DcclImproveDefaultCodecs

Toby Schneider edited this page May 26, 2016 · 2 revisions

discussion for the blueprint https://blueprints.launchpad.net/dccl/+spec/dccl-improve-default-codecs

Primary rationale: the repeated field implementation in v2 is quite inefficient when you want max_repeat to be any reasonable size. Also, the optional embedded message codec in v2 is buggy: https://bugs.launchpad.net/dccl/+bug/1181026

These changes break the v2 wire protocol so users must opt in explicitly by setting option (dccl.msg).codec_version = 3 in the root DCCL message. Previous messages will function as before (using the v2 codecs).

Improvements thus far:

  1. v3::DefaultMessageCodec uses a presence bit for optional fields (so in the encoded representation, a new bit is added at the least significant end, If false, the entire embedded message is not set, true means the field is set). This fixes the v2 buggy behavior of optional embedded message that had required children: https://bugs.launchpad.net/dccl/+bug/1181026
  2. Updated all the v3 repeated codecs that use TypedFieldCodec as the base class; i.e. use the FieldCodecBase default implementations of the following methods:
virtual void any_encode_repeated(Bitset* bits, const std::vector<boost::any>& wire_values);
virtual void any_decode_repeated(Bitset* repeated_bits, std::vector<boost::any>* field_values);
virtual void any_pre_encode_repeated(std::vector<boost::any>* wire_values,
                                     const std::vector<boost::any>& field_values);
virtual void any_post_decode_repeated(const std::vector<boost::any>& wire_values,
                                      std::vector<boost::any>* field_values);
virtual unsigned any_size_repeated(const std::vector<boost::any>& wire_values);
virtual unsigned max_size_repeated();
virtual unsigned min_size_repeated();

These codecs will now use an integer (sized for min = 0, max = (dccl.field).max_repeat, so for example 3 bits if max_repeat=7) indicating the number of elements present in the repeated field, which we'll call N. This size integer is inserted before (i.e. in the lower bits) the N copies of the encoded field.

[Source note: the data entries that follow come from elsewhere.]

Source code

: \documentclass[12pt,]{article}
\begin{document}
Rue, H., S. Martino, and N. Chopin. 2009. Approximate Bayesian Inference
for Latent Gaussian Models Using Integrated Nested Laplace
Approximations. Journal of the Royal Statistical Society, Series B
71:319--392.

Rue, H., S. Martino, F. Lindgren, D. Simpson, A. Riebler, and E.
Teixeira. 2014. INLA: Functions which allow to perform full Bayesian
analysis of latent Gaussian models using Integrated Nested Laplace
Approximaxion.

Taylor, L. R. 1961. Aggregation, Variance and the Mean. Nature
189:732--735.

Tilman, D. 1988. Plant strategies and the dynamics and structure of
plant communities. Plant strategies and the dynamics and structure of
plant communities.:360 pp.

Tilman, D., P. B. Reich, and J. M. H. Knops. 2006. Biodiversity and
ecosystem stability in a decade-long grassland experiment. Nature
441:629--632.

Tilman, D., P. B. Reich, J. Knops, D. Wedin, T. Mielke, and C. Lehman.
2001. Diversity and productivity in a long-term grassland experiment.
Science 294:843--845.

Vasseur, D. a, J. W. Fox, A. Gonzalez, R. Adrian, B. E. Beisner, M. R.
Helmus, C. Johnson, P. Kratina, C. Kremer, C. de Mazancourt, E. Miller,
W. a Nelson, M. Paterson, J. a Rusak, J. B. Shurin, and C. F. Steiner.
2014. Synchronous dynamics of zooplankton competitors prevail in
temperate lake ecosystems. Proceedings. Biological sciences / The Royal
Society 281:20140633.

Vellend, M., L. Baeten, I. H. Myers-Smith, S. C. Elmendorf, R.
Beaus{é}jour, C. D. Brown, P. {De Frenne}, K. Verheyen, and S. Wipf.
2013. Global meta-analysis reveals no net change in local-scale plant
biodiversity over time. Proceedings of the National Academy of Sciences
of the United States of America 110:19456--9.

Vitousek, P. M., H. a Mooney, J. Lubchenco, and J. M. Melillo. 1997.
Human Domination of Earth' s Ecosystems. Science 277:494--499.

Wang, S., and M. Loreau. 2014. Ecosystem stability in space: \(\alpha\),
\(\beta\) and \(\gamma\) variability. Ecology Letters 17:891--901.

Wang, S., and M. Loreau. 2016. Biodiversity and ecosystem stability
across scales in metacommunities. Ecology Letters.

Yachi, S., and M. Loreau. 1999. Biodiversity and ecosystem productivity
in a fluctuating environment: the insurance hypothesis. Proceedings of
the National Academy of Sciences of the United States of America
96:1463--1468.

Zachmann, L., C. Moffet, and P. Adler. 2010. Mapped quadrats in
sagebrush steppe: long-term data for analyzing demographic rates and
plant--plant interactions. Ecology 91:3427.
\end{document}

This will greatly reduce the space used when max_repeat is larger than N, since no bits are used for fields from N to max_repeat (previously all fields were repeated max_repeat times and it was the responsibility of the codec to treat the extra fields as not present.

Improvements to do:

  1. v3::DefaultStringCodec should use the same idea as the new repeated codecs for the length of the string, rather than being fixed at a maximum of 255.